E há, a partir de certo momento, o recurso brechtiano de distanciamento e estranheza provocado pela fala de Yusisleydis, que passa subitamente de personagem secundária à narradora da história. O filme então assume um aspecto fabuloso, porém ao mesmo tempo mais fortemente verdadeiro. Não é simplesmente o caso de dar “voz” ao povo cubano, pois Yusisleydis não “representa” os jovens da ilha. Ela só representa a ela própria. Sua fala tem o mesmo efeito da música diegética: emana do interior do dispositivo cinematográfico ficcional interpelando diretamente o espectador. O que importa é menos o que ela tem a dizer e mais o gesto de sua enunciação, a tomada da palavra. O que é exemplar não é sua mensagem, mas sim o gesto revolucionário de assumir a palavra sem intermediários.

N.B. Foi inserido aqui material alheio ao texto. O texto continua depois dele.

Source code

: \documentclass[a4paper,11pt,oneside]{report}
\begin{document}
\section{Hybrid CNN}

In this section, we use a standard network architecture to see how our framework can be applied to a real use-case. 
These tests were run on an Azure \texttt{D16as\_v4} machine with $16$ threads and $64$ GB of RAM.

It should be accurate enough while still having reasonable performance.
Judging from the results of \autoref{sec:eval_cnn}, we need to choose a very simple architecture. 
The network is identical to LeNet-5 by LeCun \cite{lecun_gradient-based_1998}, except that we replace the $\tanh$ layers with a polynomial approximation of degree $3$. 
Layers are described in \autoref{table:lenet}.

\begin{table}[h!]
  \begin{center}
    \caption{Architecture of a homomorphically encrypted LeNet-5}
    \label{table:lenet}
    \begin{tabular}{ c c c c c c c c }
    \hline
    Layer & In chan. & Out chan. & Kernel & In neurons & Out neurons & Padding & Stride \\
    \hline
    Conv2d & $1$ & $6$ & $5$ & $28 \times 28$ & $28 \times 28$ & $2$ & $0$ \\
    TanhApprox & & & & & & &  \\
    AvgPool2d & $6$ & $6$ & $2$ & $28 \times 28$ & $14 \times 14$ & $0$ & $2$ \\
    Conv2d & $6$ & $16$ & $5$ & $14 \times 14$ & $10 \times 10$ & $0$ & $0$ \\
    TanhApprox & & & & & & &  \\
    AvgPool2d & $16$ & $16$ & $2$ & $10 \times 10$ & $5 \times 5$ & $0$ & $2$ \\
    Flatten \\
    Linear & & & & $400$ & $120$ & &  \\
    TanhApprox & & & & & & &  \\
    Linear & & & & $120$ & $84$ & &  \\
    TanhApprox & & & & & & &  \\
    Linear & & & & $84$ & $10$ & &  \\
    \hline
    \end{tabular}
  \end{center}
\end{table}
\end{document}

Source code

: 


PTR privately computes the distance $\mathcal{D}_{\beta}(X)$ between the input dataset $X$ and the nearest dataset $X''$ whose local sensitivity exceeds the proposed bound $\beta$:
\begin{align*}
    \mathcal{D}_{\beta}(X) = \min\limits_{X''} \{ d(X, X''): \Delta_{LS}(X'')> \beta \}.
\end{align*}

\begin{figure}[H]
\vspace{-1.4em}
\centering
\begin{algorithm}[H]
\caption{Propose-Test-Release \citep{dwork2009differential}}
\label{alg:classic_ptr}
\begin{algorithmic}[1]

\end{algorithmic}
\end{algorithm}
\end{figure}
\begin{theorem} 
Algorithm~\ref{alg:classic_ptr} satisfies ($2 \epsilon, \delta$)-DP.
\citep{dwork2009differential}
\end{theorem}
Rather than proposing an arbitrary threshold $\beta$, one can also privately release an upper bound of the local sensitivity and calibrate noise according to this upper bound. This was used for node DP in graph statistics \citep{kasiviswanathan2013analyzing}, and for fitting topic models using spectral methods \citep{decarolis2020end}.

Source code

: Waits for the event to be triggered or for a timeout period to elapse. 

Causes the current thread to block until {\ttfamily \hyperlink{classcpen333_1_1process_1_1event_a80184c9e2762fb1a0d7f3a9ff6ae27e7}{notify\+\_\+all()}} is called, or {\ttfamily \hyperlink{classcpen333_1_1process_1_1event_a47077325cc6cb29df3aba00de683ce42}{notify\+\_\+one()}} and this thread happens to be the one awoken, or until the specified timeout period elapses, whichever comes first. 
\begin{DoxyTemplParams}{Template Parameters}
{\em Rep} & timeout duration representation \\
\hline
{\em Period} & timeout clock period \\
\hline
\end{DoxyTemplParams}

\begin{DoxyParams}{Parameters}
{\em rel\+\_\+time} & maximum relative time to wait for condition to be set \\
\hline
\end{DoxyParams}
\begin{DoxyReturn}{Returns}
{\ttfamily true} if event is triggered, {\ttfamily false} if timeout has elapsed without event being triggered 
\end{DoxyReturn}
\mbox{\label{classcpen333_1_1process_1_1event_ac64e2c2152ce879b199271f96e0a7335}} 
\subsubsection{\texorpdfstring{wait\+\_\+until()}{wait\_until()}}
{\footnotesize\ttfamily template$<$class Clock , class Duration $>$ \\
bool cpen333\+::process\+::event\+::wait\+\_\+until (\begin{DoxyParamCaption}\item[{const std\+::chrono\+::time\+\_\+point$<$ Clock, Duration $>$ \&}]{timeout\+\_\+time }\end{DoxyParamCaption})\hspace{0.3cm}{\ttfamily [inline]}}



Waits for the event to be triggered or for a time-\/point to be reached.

Últimos dias em Havana parece um filme em paz com o regime socialista, porém não se pode acusá-lo de ser uma propaganda do Estado cubano, nem tampouco é uma obra dissidente. O filme não transmite a ideia de que a revolução está em seus últimos dias, mas também não está em seus momentos gloriosos. Se o filme indica que há algo novo nascendo é porque a revolução também sofre metamorfoses insuspeitas, entre a verdade da fábula e a gélida ilusão da realidade.

 

 

Guilherme Preger, carioca, é engenheiro e escritor. É autor de Capoeiragem (7Letras/2003) e Extrema Lírica (Ed. Oito e Meio/2014), e um dos organizadores do coletivo literário Clube da Leitura no Rio de Janeiro, tendo participado como autor e editor das três coletâneas lançadas pelo grupo. Atualmente, é doutorando em Teoria Literária da UERJ, onde realiza pesquisa sobre a aproximação entre Literatura e Ciência. Escreve sobre cinema desde 1995, quando recebeu um prêmio de crítica literária do Grupo Estação e do Jornal do Brasil num ensaio sobre o filme Deus e o Diabo na Terra do Sol, de Glauber Rocha.